◆ Supplied material ◆
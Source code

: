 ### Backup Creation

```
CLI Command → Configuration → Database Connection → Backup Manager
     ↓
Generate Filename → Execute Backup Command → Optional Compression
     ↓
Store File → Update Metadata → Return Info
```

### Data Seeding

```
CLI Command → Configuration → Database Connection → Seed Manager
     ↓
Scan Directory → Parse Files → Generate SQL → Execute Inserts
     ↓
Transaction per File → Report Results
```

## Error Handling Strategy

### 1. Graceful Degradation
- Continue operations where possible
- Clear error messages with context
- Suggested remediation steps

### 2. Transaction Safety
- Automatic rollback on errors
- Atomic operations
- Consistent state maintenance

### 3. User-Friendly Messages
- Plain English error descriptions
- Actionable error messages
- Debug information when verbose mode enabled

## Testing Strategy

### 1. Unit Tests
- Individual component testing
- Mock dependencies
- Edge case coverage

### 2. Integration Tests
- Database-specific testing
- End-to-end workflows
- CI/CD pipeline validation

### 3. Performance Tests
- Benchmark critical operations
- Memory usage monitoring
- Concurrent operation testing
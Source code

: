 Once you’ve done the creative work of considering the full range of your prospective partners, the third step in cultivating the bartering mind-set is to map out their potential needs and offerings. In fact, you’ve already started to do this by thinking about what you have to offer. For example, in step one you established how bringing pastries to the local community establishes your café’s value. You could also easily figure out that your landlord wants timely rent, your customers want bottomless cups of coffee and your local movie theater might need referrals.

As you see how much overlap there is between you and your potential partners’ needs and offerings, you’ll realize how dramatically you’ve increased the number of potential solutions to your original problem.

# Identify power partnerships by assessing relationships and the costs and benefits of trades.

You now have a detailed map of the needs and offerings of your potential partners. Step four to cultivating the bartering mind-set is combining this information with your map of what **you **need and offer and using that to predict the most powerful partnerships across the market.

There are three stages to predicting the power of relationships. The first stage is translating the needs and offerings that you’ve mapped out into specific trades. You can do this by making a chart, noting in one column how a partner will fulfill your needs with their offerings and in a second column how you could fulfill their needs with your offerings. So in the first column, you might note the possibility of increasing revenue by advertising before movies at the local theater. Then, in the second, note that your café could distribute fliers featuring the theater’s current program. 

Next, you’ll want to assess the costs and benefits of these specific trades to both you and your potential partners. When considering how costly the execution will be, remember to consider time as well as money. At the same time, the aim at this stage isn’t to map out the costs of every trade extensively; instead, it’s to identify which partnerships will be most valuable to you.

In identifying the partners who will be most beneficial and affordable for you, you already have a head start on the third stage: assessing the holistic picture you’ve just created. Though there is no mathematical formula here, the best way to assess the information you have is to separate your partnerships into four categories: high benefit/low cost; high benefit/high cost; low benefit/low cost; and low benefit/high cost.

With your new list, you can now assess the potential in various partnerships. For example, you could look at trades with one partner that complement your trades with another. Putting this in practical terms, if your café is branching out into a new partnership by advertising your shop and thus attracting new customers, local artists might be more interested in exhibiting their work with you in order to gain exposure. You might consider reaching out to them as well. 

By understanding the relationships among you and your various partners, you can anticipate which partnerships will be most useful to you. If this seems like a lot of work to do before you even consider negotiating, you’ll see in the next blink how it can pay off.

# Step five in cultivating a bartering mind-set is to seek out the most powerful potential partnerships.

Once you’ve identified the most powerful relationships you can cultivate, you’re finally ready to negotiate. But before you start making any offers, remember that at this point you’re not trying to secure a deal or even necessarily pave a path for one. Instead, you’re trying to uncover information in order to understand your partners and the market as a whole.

◆ Aim of the exercise ◆
Please give an exact copy of the entries above, from the line with "- Mock dependencies" down to the line with "might need referrals.", inclusive, and nothing else.

◆ Written solution ◆
- Mock dependencies
- Edge case coverage

### 2. Integration Tests
- Database-specific testing
- End-to-end workflows
- CI/CD pipeline validation

### 3. Performance Tests
- Benchmark critical operations
- Memory usage monitoring
- Concurrent operation testing
Source code

: Once you’ve done the creative work of considering the full range of your prospective partners, the third step in cultivating the bartering mind-set is to map out their potential needs and offerings. In fact, you’ve already started to do this by thinking about what you have to offer. For example, in step one you established how bringing pastries to the local community establishes your café’s value. You could also easily figure out that your landlord wants timely rent, your customers want bottomless cups of coffee and your local movie theater might need referrals.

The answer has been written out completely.